* TASK BRIEF: Return the data below in full, exactly as it stands.

* DATA TO EXAMINE:
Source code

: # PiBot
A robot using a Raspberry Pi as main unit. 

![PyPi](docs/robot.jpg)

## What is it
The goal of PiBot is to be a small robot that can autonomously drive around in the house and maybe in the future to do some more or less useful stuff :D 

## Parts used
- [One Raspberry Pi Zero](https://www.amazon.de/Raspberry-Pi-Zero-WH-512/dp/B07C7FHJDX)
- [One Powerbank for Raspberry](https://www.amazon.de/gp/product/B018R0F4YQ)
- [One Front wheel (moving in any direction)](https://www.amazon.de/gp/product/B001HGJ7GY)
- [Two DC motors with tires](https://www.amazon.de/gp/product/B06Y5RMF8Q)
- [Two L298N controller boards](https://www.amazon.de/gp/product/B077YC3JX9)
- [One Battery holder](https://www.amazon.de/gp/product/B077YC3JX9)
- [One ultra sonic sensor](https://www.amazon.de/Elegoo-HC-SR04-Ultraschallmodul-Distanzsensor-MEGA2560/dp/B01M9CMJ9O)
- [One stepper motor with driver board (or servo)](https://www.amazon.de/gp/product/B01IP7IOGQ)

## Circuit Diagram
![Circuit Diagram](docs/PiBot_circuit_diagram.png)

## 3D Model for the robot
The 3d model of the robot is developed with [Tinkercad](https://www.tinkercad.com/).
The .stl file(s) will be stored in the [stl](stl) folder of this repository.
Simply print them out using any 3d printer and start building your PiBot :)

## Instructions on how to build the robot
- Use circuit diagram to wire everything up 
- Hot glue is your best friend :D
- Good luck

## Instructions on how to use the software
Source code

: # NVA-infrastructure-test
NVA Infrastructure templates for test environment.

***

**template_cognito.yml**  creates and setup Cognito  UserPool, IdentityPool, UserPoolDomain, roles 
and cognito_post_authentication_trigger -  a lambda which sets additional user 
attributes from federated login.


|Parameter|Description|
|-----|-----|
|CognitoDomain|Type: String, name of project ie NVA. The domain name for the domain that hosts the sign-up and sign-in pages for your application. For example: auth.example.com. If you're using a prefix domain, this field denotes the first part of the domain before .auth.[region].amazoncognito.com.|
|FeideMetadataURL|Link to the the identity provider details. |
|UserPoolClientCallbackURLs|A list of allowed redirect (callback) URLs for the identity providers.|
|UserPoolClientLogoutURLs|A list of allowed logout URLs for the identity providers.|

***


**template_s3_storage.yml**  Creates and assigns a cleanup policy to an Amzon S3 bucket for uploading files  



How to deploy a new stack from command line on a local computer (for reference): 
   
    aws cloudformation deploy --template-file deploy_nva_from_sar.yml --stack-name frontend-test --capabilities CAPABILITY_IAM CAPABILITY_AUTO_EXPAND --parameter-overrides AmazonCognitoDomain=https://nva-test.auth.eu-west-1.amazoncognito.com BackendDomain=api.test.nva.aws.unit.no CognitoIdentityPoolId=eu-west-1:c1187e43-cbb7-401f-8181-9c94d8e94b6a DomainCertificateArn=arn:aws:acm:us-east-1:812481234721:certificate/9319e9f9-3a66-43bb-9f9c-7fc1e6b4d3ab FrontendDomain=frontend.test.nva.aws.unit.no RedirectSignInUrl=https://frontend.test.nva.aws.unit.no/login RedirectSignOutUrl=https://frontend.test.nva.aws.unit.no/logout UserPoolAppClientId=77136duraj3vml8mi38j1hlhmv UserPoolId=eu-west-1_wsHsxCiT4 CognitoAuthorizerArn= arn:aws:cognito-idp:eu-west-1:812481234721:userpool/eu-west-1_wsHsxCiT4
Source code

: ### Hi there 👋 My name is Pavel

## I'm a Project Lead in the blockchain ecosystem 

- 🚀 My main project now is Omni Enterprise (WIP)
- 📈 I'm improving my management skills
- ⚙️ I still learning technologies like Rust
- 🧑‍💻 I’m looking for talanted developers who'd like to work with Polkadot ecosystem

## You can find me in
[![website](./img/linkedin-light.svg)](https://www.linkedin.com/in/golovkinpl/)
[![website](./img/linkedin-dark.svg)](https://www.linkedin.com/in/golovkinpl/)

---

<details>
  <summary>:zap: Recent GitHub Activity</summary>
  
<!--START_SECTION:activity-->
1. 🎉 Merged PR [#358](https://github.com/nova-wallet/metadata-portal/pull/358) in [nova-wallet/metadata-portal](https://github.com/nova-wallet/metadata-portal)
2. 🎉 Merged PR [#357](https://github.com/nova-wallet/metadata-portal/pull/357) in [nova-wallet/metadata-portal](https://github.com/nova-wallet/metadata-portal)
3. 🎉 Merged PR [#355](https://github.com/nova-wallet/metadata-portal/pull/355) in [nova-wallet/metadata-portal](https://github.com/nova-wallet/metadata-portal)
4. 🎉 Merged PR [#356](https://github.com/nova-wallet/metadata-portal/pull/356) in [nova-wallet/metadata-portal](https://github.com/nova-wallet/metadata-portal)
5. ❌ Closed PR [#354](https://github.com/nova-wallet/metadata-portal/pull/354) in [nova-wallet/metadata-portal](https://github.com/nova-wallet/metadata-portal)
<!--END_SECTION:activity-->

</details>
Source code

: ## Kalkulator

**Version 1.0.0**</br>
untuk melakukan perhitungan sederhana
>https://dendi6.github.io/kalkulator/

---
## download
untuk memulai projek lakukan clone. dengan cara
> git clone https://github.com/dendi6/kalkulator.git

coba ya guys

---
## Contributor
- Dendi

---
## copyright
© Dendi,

* EXERCISE ANSWER:
Source code

: # PiBot
A robot using a Raspberry Pi as main unit. 

![PyPi](docs/robot.jpg)

## What is it
The goal of PiBot is to be a small robot that can autonomously drive around in the house and maybe in the future to do some more or less useful stuff :D 

## Parts used
- [One Raspberry Pi Zero](https://www.amazon.de/Raspberry-Pi-Zero-WH-512/dp/B07C7FHJDX)
- [One Powerbank for Raspberry](https://www.amazon.de/gp/product/B018R0F4YQ)
- [One Front wheel (moving in any direction)](https://www.amazon.de/gp/product/B001HGJ7GY)
- [Two DC motors with tires](https://www.amazon.de/gp/product/B06Y5RMF8Q)
- [Two L298N controller boards](https://www.amazon.de/gp/product/B077YC3JX9)
- [One Battery holder](https://www.amazon.de/gp/product/B077YC3JX9)
- [One ultra sonic sensor](https://www.amazon.de/Elegoo-HC-SR04-Ultraschallmodul-Distanzsensor-MEGA2560/dp/B01M9CMJ9O)
- [One stepper motor with driver board (or servo)](https://www.amazon.de/gp/product/B01IP7IOGQ)

## Circuit Diagram
![Circuit Diagram](docs/PiBot_circuit_diagram.png)

## 3D Model for the robot
The 3d model of the robot is developed with [Tinkercad](https://www.tinkercad.com/).
The .stl file(s) will be stored in the [stl](stl) folder of this repository.
Simply print them out using any 3d printer and start building your PiBot :)

## Instructions on how to build the robot
- Use circuit diagram to wire everything up 
- Hot glue is your best friend :D
- Good luck

## Instructions on how to use the software
Source code

: # NVA-infrastructure-test
NVA Infrastructure templates for test environment.

***

**template_cognito.yml**  creates and setup Cognito  UserPool, IdentityPool, UserPoolDomain, roles 
and cognito_post_authentication_trigger -  a lambda which sets additional user 
attributes from federated login.


|Parameter|Description|
|-----|-----|
|CognitoDomain|Type: String, name of project ie NVA. The domain name for the domain that hosts the sign-up and sign-in pages for your application. For example: auth.example.com. If you're using a prefix domain, this field denotes the first part of the domain before .auth.[region].amazoncognito.com.|
|FeideMetadataURL|Link to the the identity provider details. |
|UserPoolClientCallbackURLs|A list of allowed redirect (callback) URLs for the identity providers.|
|UserPoolClientLogoutURLs|A list of allowed logout URLs for the identity providers.|

***


**template_s3_storage.yml**  Creates and assigns a cleanup policy to an Amzon S3 bucket for uploading files  



How to deploy a new stack from command line on a local computer (for reference): 
   
    aws cloudformation deploy --template-file deploy_nva_from_sar.yml --stack-name frontend-test --capabilities CAPABILITY_IAM CAPABILITY_AUTO_EXPAND --parameter-overrides AmazonCognitoDomain=https://nva-test.auth.eu-west-1.amazoncognito.com BackendDomain=api.test.nva.aws.unit.no CognitoIdentityPoolId=eu-west-1:c1187e43-cbb7-401f-8181-9c94d8e94b6a DomainCertificateArn=arn:aws:acm:us-east-1:812481234721:certificate/9319e9f9-3a66-43bb-9f9c-7fc1e6b4d3ab FrontendDomain=frontend.test.nva.aws.unit.no RedirectSignInUrl=https://frontend.test.nva.aws.unit.no/login RedirectSignOutUrl=https://frontend.test.nva.aws.unit.no/logout UserPoolAppClientId=77136duraj3vml8mi38j1hlhmv UserPoolId=eu-west-1_wsHsxCiT4 CognitoAuthorizerArn= arn:aws:cognito-idp:eu-west-1:812481234721:userpool/eu-west-1_wsHsxCiT4
Source code

: ### Hi there 👋 My name is Pavel

## I'm a Project Lead in the blockchain ecosystem 

- 🚀 My main project now is Omni Enterprise (WIP)
- 📈 I'm improving my management skills
- ⚙️ I still learning technologies like Rust
- 🧑‍💻 I’m looking for talanted developers who'd like to work with Polkadot ecosystem

## You can find me in
[![website](./img/linkedin-light.svg)](https://www.linkedin.com/in/golovkinpl/)
[![website](./img/linkedin-dark.svg)](https://www.linkedin.com/in/golovkinpl/)

---

<details>
  <summary>:zap: Recent GitHub Activity</summary>
  
<!--START_SECTION:activity-->
1. 🎉 Merged PR [#358](https://github.com/nova-wallet/metadata-portal/pull/358) in [nova-wallet/metadata-portal](https://github.com/nova-wallet/metadata-portal)
2. 🎉 Merged PR [#357](https://github.com/nova-wallet/metadata-portal/pull/357) in [nova-wallet/metadata-portal](https://github.com/nova-wallet/metadata-portal)
3. 🎉 Merged PR [#355](https://github.com/nova-wallet/metadata-portal/pull/355) in [nova-wallet/metadata-portal](https://github.com/nova-wallet/metadata-portal)
4. 🎉 Merged PR [#356](https://github.com/nova-wallet/metadata-portal/pull/356) in [nova-wallet/metadata-portal](https://github.com/nova-wallet/metadata-portal)
5. ❌ Closed PR [#354](https://github.com/nova-wallet/metadata-portal/pull/354) in [nova-wallet/metadata-portal](https://github.com/nova-wallet/metadata-portal)
<!--END_SECTION:activity-->

</details>
Source code

: ## Kalkulator

**Version 1.0.0**</br>
untuk melakukan perhitungan sederhana
>https://dendi6.github.io/kalkulator/

---
## download
untuk memulai projek lakukan clone. dengan cara
> git clone https://github.com/dendi6/kalkulator.git

coba ya guys

---
## Contributor
- Dendi

---
## copyright
© Dendi,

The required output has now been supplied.